In The Scent of Pine


She listened hard to the sparrow chirp outside her window and if she went deep down inside its beak, she would fall on the sweet sounds and they would propel her up, back out to an earlier day.

There on the notes of a different bird and a distant window, and there she would lie waiting for the day to unfold. And younger, thicker hair would grace her pillow and the old kitchen chair beside her bed, borrowed as a clothes rail would be covered in the bright clothes she used to wear. The leggings and silk shirts, half folded and waiting and there just to the right of her un-stretched womb was the red t-shirt ready for the day.

And sparrows called out from neat gardens, tended, they flitted past the bedroom window, a moment’s shadows where she lay. The candlewick bedspread, a well worn lime green, would be scrumpled at her feet and she’d get up, pull herself to standing, slight and small.

Birds cheeped loud as she smoothed her black waitscoat and somewhere else, unseen by her, somewhere two hours away, he pulled out his best jumper from the drawer.

Birds would have sung over his head as he climbed into the Orion and as they startled up into the air, he drove the distance between them.
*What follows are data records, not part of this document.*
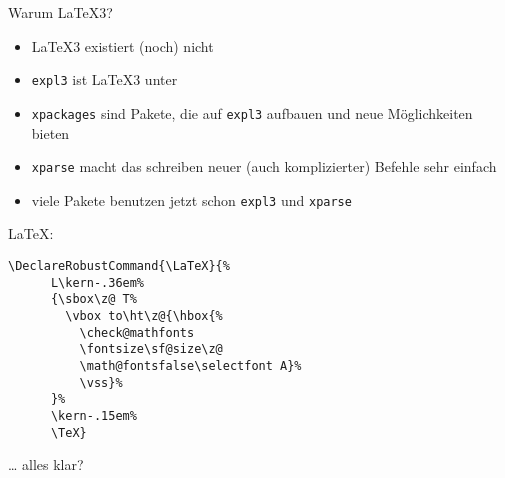 \begin{frame}[t]
  \centering
\end{frame}

\begin{frame}{Warum \LaTeX3?}
  \begin{itemize}
    \item \LaTeX3 existiert (noch) nicht
    \item \texttt{expl3} ist \LaTeX3 unter \LaTeXe
    \item \texttt{xpackages} sind Pakete, die auf \texttt{expl3} aufbauen und neue Möglichkeiten bieten
    \item \texttt{xparse} macht das schreiben neuer (auch komplizierter) Befehle sehr einfach
    \item viele Pakete benutzen jetzt schon \texttt{expl3} und \texttt{xparse}
  \end{itemize}
\end{frame}

\begin{frame}[fragile]
  \centering
  {\Huge \LaTeX:}

  \vspace{10pt}
  \centering
  \begin{BVerbatim}[gobble=4]
    \DeclareRobustCommand{\LaTeX}{%
      L\kern-.36em%
      {\sbox\z@ T%
        \vbox to\ht\z@{\hbox{%
          \check@mathfonts
          \fontsize\sf@size\z@
          \math@fontsfalse\selectfont A}%
          \vss}%
      }%
      \kern-.15em%
      \TeX}
  \end{BVerbatim}

  \begin{center}
    \Huge
    … alles klar?
  \end{center}
\end{frame}
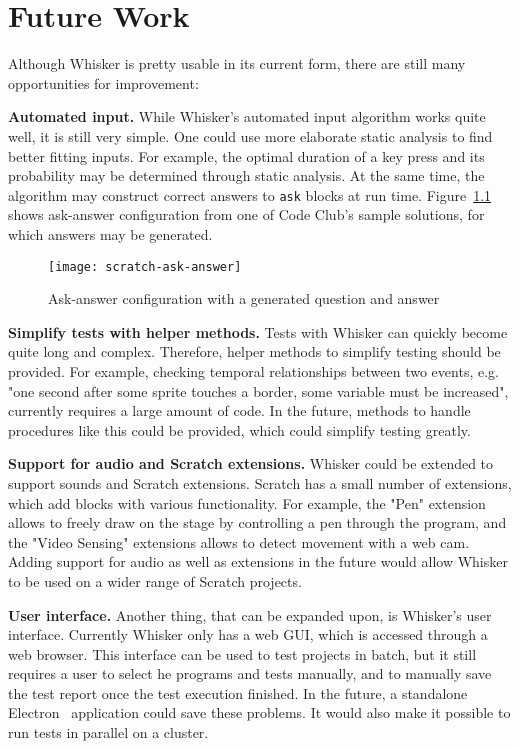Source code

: 
\chapter{Future Work}
\label{cha:future_work}

Although Whisker is pretty usable in its current form,
there are still many opportunities for improvement:
\parspace

\textbf{Automated input.}
While Whisker's automated input algorithm works quite well, it is still very simple.
One could use more elaborate static analysis to find better fitting inputs.
For example, the optimal duration of a key press and its probability may be determined through static analysis.
At the same time, the algorithm may construct correct answers to \texttt{ask} blocks at run time.
Figure~\ref{fig:generated_ask_answer} shows ask-answer configuration from one of Code Club's sample solutions,
for which answers may be generated.

\begin{figure}[htpb]
    \centering
    \texttt{[image: scratch-ask-answer]}
    \caption{Ask-answer configuration with a generated question and answer}
    \label{fig:generated_ask_answer}
\end{figure}

\textbf{Simplify tests with helper methods.}
Tests with Whisker can quickly become quite long and complex.
Therefore, helper methods to simplify testing should be provided.
For example, checking temporal relationships between two events,
e.g. "one second after some sprite touches a border, some variable must be increased",
currently requires a large amount of code.
In the future, methods to handle procedures like this could be provided,
which could simplify testing greatly.
\parspace

\textbf{Support for audio and Scratch extensions.}
Whisker could be extended to support sounds and Scratch extensions.
Scratch has a small number of extensions, which add blocks with various functionality.
For example, the "Pen" extension allows to freely draw on the stage by controlling a pen through the program,
and the "Video Sensing" extensions allows to detect movement with a web cam.
Adding support for audio as well as extensions in the future would allow Whisker to be used on a wider range of Scratch projects.
\parspace

\textbf{User interface.}
Another thing, that can be expanded upon, is Whisker's user interface.
Currently Whisker only has a web GUI, which is accessed through a web browser.
This interface can be used to test projects in batch, but it still requires a user to select he programs and tests manually,
and to manually save the test report once the test execution finished.
In the future, a standalone Electron~\cite{electron} application could save these problems.
It would also make it possible to run tests in parallel on a cluster.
Until. Her hand on the brass door handle and he appeared.

And quiet churchyards and pine trees waited and park benches came and went. And in her red t-shirt, in corners of restaurants, the huge salad bowls bought the evening. Till birds slept in trees, huddled and her mind buzzed with the hours, with his words.

The sparrow chirped outside her window and she came up and out, on its song, hung in the air, like its carefree notes and remembered when they were young.

Window World

And it became a birdsong kind of day. It opened and they woke to tiny throats vibrating, chirping louder than they’d heard before. And there it was, the sun beating brighter and sparrows hopped.

They paused on car roofs and looked around, then darted zig zags in the air and found a branch. Branches that quivered and they waited for the sounds.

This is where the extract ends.